A worrying direction
Right now, many countries including Asean member states are concerned with the direction of the US-China relationship. They fear legislation and regulation in the US targeting China could lead to a bifurcation of technologies and a decoupling of the world economy, a disastrous outcome that no country, especially small countries and medium-sized countries, can countenance. Worse, there is talk in both the US and in China that the countries are at the brink of war.
These same concerns are obviously in the minds of European leaders who are anxious to visit China again. The world’s second-largest economy cannot be ignored and China is seen to be a crucial player in the Ukraine war.
Chancellor Olaf Scholz went to Beijing in November 2022 with a group of German business leaders even before China shifted from its zero Covid-19 policy. President Emmanuel Macron visited China with a huge business delegation and left with clear ideas that France’s approach of “strategic autonomy” could lead to some differences in its position on China from the US.
Before European Commission President Ursula von der Leyen’s visit to China, she made an important speech on “de-risk but not decouple from China” as the economic strategy for Europe. After the visit, speaking before the European Parliament, she was more emphatic “that decoupling is clearly not viable, desirable or even practical for Europe”. She spoke of the need for Europe to define its own strategy on China which was firm and tough on economic de-risking. She noted that China had hardened its strategic posture and Europe should be prepared to deal with that.

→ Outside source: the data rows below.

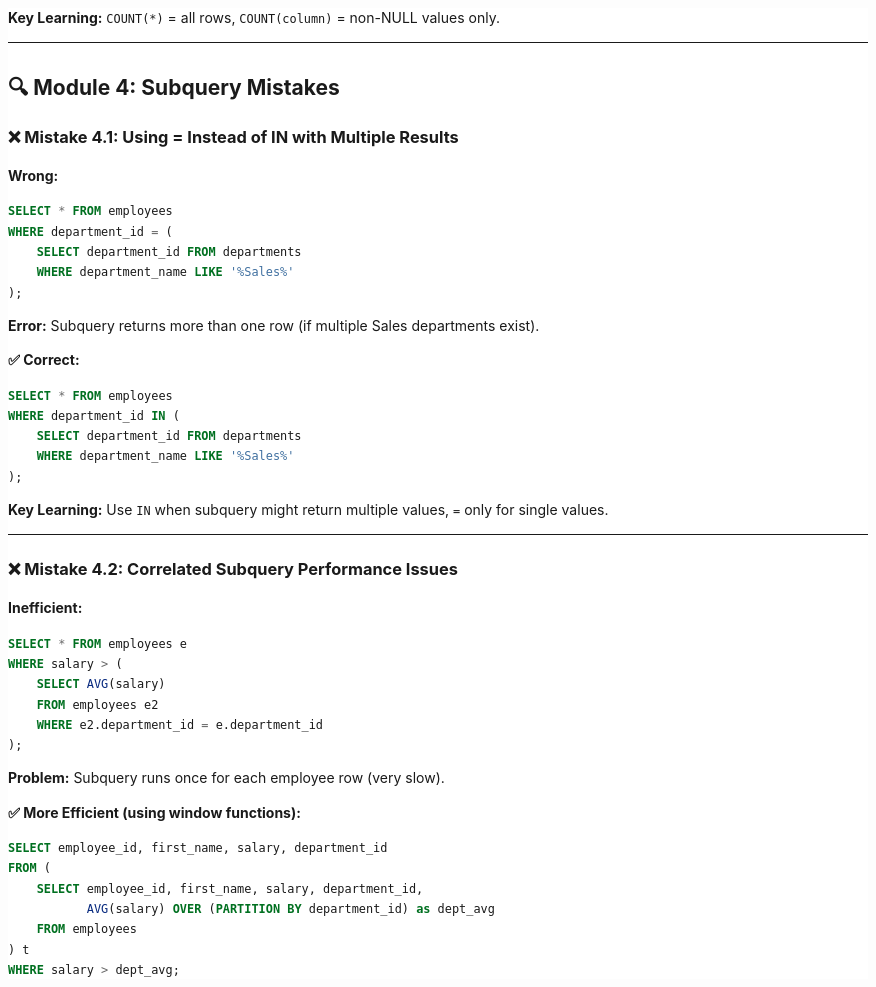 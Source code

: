 **Key Learning:** `COUNT(*)` = all rows, `COUNT(column)` = non-NULL values only.

---

## 🔍 Module 4: Subquery Mistakes

### ❌ Mistake 4.1: Using = Instead of IN with Multiple Results

**Wrong:**
```sql
SELECT * FROM employees
WHERE department_id = (
    SELECT department_id FROM departments 
    WHERE department_name LIKE '%Sales%'
);
```

**Error:** Subquery returns more than one row (if multiple Sales departments exist).

**✅ Correct:**
```sql
SELECT * FROM employees
WHERE department_id IN (
    SELECT department_id FROM departments 
    WHERE department_name LIKE '%Sales%'
);
```

**Key Learning:** Use `IN` when subquery might return multiple values, `=` only for single values.

---

### ❌ Mistake 4.2: Correlated Subquery Performance Issues

**Inefficient:**
```sql
SELECT * FROM employees e
WHERE salary > (
    SELECT AVG(salary) 
    FROM employees e2 
    WHERE e2.department_id = e.department_id
);
```

**Problem:** Subquery runs once for each employee row (very slow).

**✅ More Efficient (using window functions):**
```sql
SELECT employee_id, first_name, salary, department_id
FROM (
    SELECT employee_id, first_name, salary, department_id,
           AVG(salary) OVER (PARTITION BY department_id) as dept_avg
    FROM employees
) t
WHERE salary > dept_avg;
```
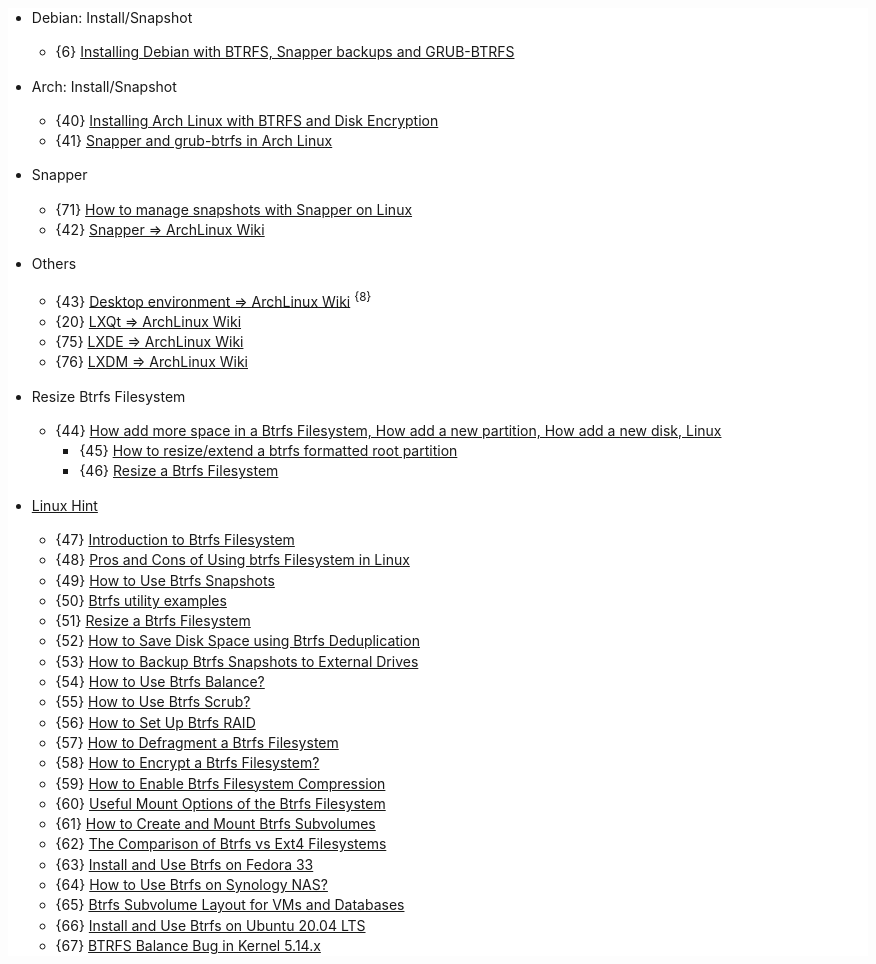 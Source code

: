 * Debian: Install/Snapshot
  * {6} [Installing Debian with BTRFS, Snapper backups and GRUB-BTRFS](https://medium.com/@inatagan/installing-debian-with-btrfs-snapper-backups-and-grub-btrfs-27212644175f)

* Arch: Install/Snapshot
  * {40} [Installing Arch Linux with BTRFS and Disk Encryption](https://itsfoss.com/arch-linux-install-encrypted-btrfs/)
  * {41} [Snapper and grub-btrfs in Arch Linux](https://www.lorenzobettini.it/2023/03/snapper-and-grub-btrfs-in-arch-linux/)

* Snapper
  * {71} [How to manage snapshots with Snapper on Linux](https://linuxconfig.org/how-to-manage-snapshots-with-snapper-on-linux)
  * {42} [Snapper => ArchLinux Wiki](https://wiki.archlinux.org/title/Snapper)

* Others
  * {43} [Desktop environment => ArchLinux Wiki](https://wiki.archlinux.org/title/Desktop_environment) <sup>{8}</sup>
  * {20} [LXQt => ArchLinux Wiki](https://wiki.archlinux.org/title/LXQt)
  * {75} [LXDE => ArchLinux Wiki](https://wiki.archlinux.org/title/LXDE)
  * {76} [LXDM => ArchLinux Wiki](https://wiki.archlinux.org/title/LXDM)

* Resize Btrfs Filesystem
  * {44} [How add more space in a Btrfs Filesystem, How add a new partition, How add a new disk, Linux](https://discussion.fedoraproject.org/t/how-add-more-space-in-a-btrfs-filesystem-how-add-a-new-partition-how-add-a-new-disk-linux/67595)
    * {45} [How to resize/extend a btrfs formatted root partition](https://www.suse.com/support/kb/doc/?id=000018798)
    * {46} [Resize a Btrfs Filesystem](https://linuxhint.com/resize_a_btrfs_filesystem/)

* [Linux Hint](https://linuxhint.com/)
  * {47} [Introduction to Btrfs Filesystem](https://linuxhint.com/btrfs-filesystem-beginner-guide/)
  * {48} [Pros and Cons of Using btrfs Filesystem in Linux](https://linuxhint.com/pros-cons-btrfs-file-system-linux/)
  * {49} [How to Use Btrfs Snapshots](https://linuxhint.com/use-btrfs-snapshots/)
  * {50} [Btrfs utility examples](https://linuxhint.com/btrfs-utility-examples/)
  * {51} [Resize a Btrfs Filesystem](https://linuxhint.com/resize_a_btrfs_filesystem/)
  * {52} [How to Save Disk Space using Btrfs Deduplication](https://linuxhint.com/save-disk-space-btrfs-deduplication/)
  * {53} [How to Backup Btrfs Snapshots to External Drives](https://linuxhint.com/back_up_btrfs_snapshots_external_drives/)
  * {54} [How to Use Btrfs Balance?](https://linuxhint.com/how-to-use-btrfs-balance/)
  * {55} [How to Use Btrfs Scrub?](https://linuxhint.com/how-to-use-btrfs-scrub/)
  * {56} [How to Set Up Btrfs RAID](https://linuxhint.com/set-up-btrfs-raid/)
  * {57} [How to Defragment a Btrfs Filesystem](https://linuxhint.com/defragment-btrfs-filesystem/)
  * {58} [How to Encrypt a Btrfs Filesystem?](https://linuxhint.com/encrypt-a-btrfs-filesystem/)
  * {59} [How to Enable Btrfs Filesystem Compression](https://linuxhint.com/enable-btrfs-filesystem-compression/)
  * {60} [Useful Mount Options of the Btrfs Filesystem](https://linuxhint.com/btrfs-filesystem-mount-options/)
  * {61} [How to Create and Mount Btrfs Subvolumes](https://linuxhint.com/create-mount-btrfs-subvolumes/)
  * {62} [The Comparison of Btrfs vs Ext4 Filesystems](https://linuxhint.com/btrfs-vs-ext4-filesystems-comparison/)
  * {63} [Install and Use Btrfs on Fedora 33](https://linuxhint.com/install-and-use-btrfs-on-fedora33/)
  * {64} [How to Use Btrfs on Synology NAS?](https://linuxhint.com/use-btrfs-on-synology-nas/)
  * {65} [Btrfs Subvolume Layout for VMs and Databases](https://linuxhint.com/btrfs-subvolume-layout-vms-databases/)
  * {66} [Install and Use Btrfs on Ubuntu 20.04 LTS](https://linuxhint.com/install-and-use-btrfs-on-ubuntu-lts/)
  * {67} [BTRFS Balance Bug in Kernel 5.14.x](https://linuxhint.com/btrfs-balance-bug-kernel-5-14/)
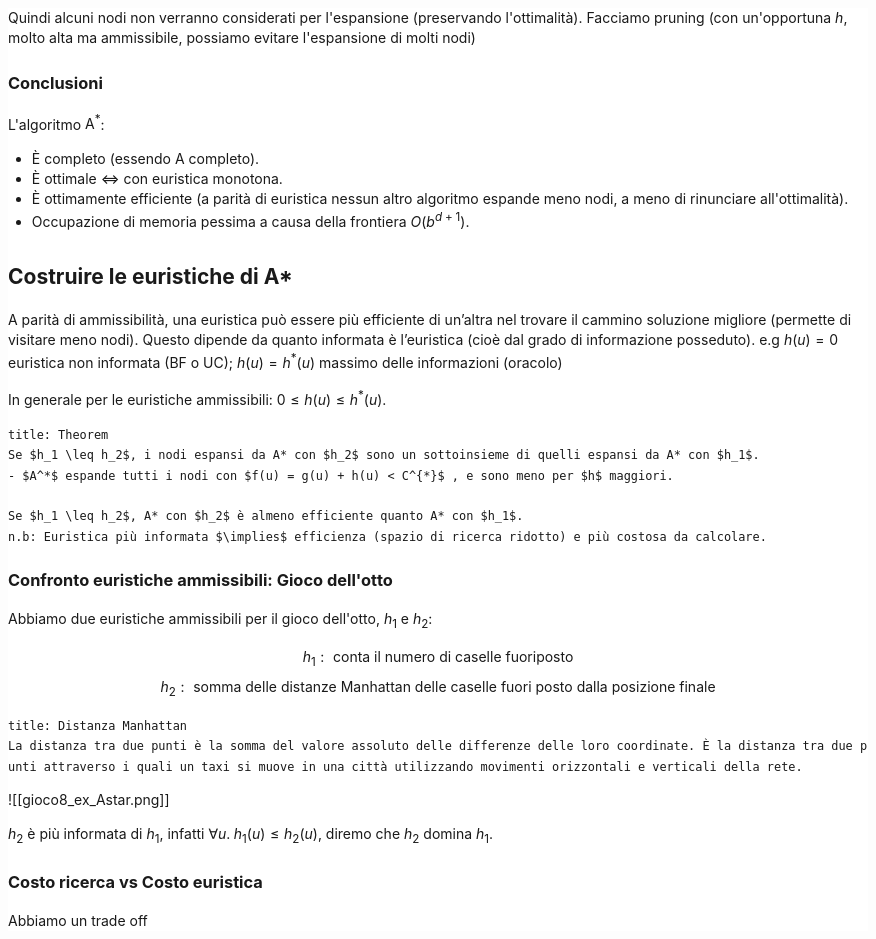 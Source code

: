 Quindi alcuni nodi non verranno considerati per l'espansione (preservando l'ottimalità). Facciamo pruning (con un'opportuna $h$, molto alta ma ammissibile, possiamo evitare l'espansione di molti nodi)

### Conclusioni
L'algoritmo $\text{A}^*$:
- È completo (essendo A completo).
- È ottimale $\iff$ con euristica monotona.
- È ottimamente efficiente (a parità di euristica nessun altro algoritmo espande meno nodi, a meno di rinunciare all'ottimalità).
- Occupazione di memoria pessima a causa della frontiera $O(b^{d+1})$.

## Costruire le euristiche di A*
A parità di ammissibilità, una euristica può essere più efficiente di un’altra nel trovare il cammino soluzione migliore (permette di visitare meno nodi). Questo dipende da quanto informata è l’euristica (cioè dal grado di informazione posseduto).
e.g $h(u) = 0$ euristica non informata (BF o UC); $h(u) = h^*(u)$ massimo delle informazioni (oracolo)

In generale per le euristiche ammissibili: $0\leq h(u) \leq h^*(u)$.

```ad-theo
title: Theorem
Se $h_1 \leq h_2$, i nodi espansi da A* con $h_2$ sono un sottoinsieme di quelli espansi da A* con $h_1$.
- $A^*$ espande tutti i nodi con $f(u) = g(u) + h(u) < C^{*}$ , e sono meno per $h$ maggiori.

Se $h_1 \leq h_2$, A* con $h_2$ è almeno efficiente quanto A* con $h_1$.
n.b: Euristica più informata $\implies$ efficienza (spazio di ricerca ridotto) e più costosa da calcolare.
```

### Confronto euristiche ammissibili: Gioco dell'otto
Abbiamo due euristiche ammissibili per il gioco dell'otto, $h_1$ e $h_2$:

$$h_1:\text{ conta il numero di caselle fuoriposto}$$
$$h_2:\text{ somma delle distanze Manhattan delle caselle fuori posto dalla posizione finale}$$

```ad-help
title: Distanza Manhattan
La distanza tra due punti è la somma del valore assoluto delle differenze delle loro coordinate. È la distanza tra due punti attraverso i quali un taxi si muove in una città utilizzando movimenti orizzontali e verticali della rete.
```

![[gioco8_ex_Astar.png]]

$h_2$ è più informata di $h_1$, infatti $\forall u.\; h_1(u) \leq h_2(u)$, diremo che $h_2$ domina $h_1$.

### Costo ricerca vs Costo euristica
Abbiamo un trade off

What is clear is that whether it is Singapore, Asean or Europe, the desire for balance to secure the interests of one’s country is paramount. In this competitive and contentious geopolitical context, leaders seek to optimise their relationships with both superpowers.
Above all, through dialogue and working on initiatives together, they wish to convey to the US and China that the rest of the world deeply desire to avoid a sharp division and believe it is possible to find a path of co-existence at some level, difficult though this may be.
Chan Heng Chee is Ambassador-at-Large and Professor at the Lee Kuan Yew Centre for Innovative Cities, Singapore University of Technology and Design.